◆ **Aim of the task**
Give an exact copy of the line that has "- \nabla f(x_i) & \\" and of every line below it, through the last, with nothing else.

◆ **Provided records**
• • • • • • •

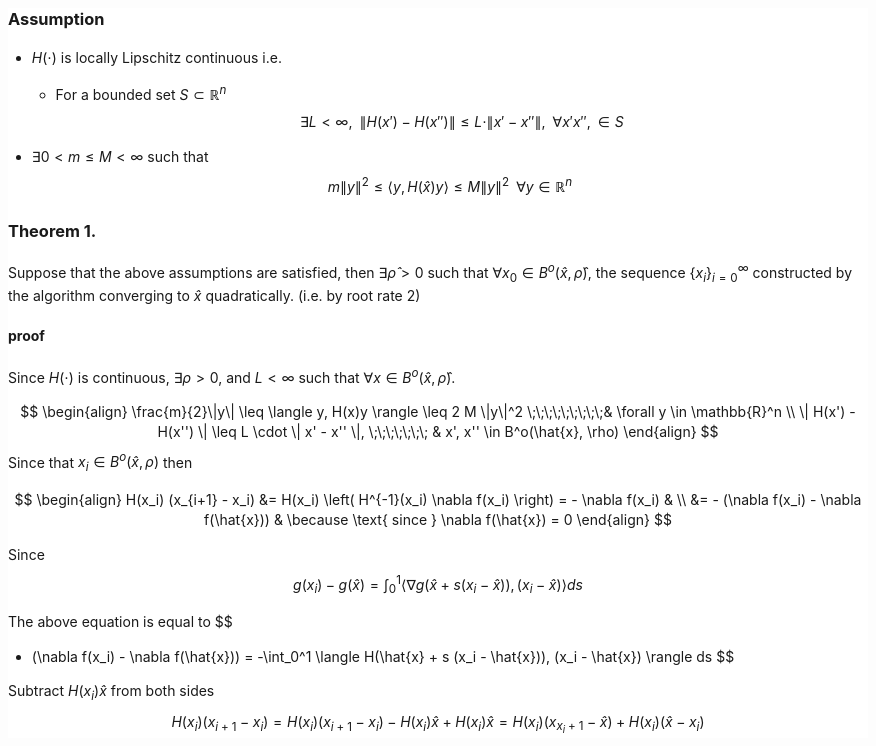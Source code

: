 
### Assumption
- $H(\cdot)$ is locally Lipschitz continuous i.e.
   - For a bounded set $S \subset \mathbb{R}^n$
   $$
   \exists L < \infty, \;\; \|H(x') - H(x'') \| \leq L \cdot \| x' - x'' \|, \;\; \forall x' x'', \in S
   $$

- $\exists 0 < m \leq M < \infty$ such that
$$
 m \| y \|^2 \leq \langle y, H(\hat{x}) y \rangle \leq M \|y\|^2 \;\; \forall y \in \mathbb{R}^n
$$

### Theorem 1.
Suppose that the above assumptions are satisfied, then $\exists \hat{\rho} > 0$ such that $\forall x_0 \in B^o(\hat{x}, \hat{\rho})$, the sequence $\{x_i\}_{i=0}^{\infty}$ constructed by the algorithm converging to $\hat{x}$ quadratically. (i.e. by root rate 2)

#### proof
Since $H(\cdot)$ is continuous, $\exists \rho > 0$,  and $L < \infty$ such that $\forall x \in B^o(\hat{x}, \hat{\rho})$.

$$
\begin{align}
\frac{m}{2}\|y\| \leq \langle y, H(x)y \rangle \leq 2 M \|y\|^2  \;\;\;\;\;\;\;\;\;& \forall y \in \mathbb{R}^n \\
\| H(x') - H(x'') \| \leq L \cdot \| x' - x'' \|, \;\;\;\;\;\;\; & x', x'' \in B^o(\hat{x}, \rho)
\end{align}
$$
Since that $x_i \in B^o(\hat{x}, \rho)$ then

$$
\begin{align}
H(x_i) (x_{i+1} - x_i) &= H(x_i) \left( H^{-1}(x_i) \nabla f(x_i) \right) = - \nabla f(x_i) & \\
&= - (\nabla f(x_i) - \nabla f(\hat{x}))   & \because \text{ since } \nabla f(\hat{x}) = 0
\end{align}
$$

Since
$$
g(x_i) - g(\hat{x}) = \int_0^1 \langle \nabla g(\hat{x} + s (x_i - \hat{x})), (x_i - \hat{x}) \rangle ds
$$

The above equation is equal to
$$
- (\nabla f(x_i) - \nabla f(\hat{x})) = -\int_0^1 \langle H(\hat{x} + s (x_i - \hat{x})), (x_i - \hat{x})  \rangle ds
$$

Subtract $H(x_i)\hat{x}$ from both sides
$$
H(x_i) (x_{i+1} - x_i) = H(x_i) (x_{i+1} - x_i) - H(x_i)\hat{x} + H(x_i)\hat{x} = H(x_i)(x_{x_i+1} - \hat{x}) + H(x_i)(\hat{x} - x_i)
$$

• • • • • • •

◆ **Task solution**
H(x_i) (x_{i+1} - x_i) &= H(x_i) \left( H^{-1}(x_i) \nabla f(x_i) \right) = - \nabla f(x_i) & \\
&= - (\nabla f(x_i) - \nabla f(\hat{x}))   & \because \text{ since } \nabla f(\hat{x}) = 0
\end{align}
$$

Since
$$
g(x_i) - g(\hat{x}) = \int_0^1 \langle \nabla g(\hat{x} + s (x_i - \hat{x})), (x_i - \hat{x}) \rangle ds
$$

The above equation is equal to
$$
- (\nabla f(x_i) - \nabla f(\hat{x})) = -\int_0^1 \langle H(\hat{x} + s (x_i - \hat{x})), (x_i - \hat{x})  \rangle ds
$$

Subtract $H(x_i)\hat{x}$ from both sides
$$
H(x_i) (x_{i+1} - x_i) = H(x_i) (x_{i+1} - x_i) - H(x_i)\hat{x} + H(x_i)\hat{x} = H(x_i)(x_{x_i+1} - \hat{x}) + H(x_i)(\hat{x} - x_i)
$$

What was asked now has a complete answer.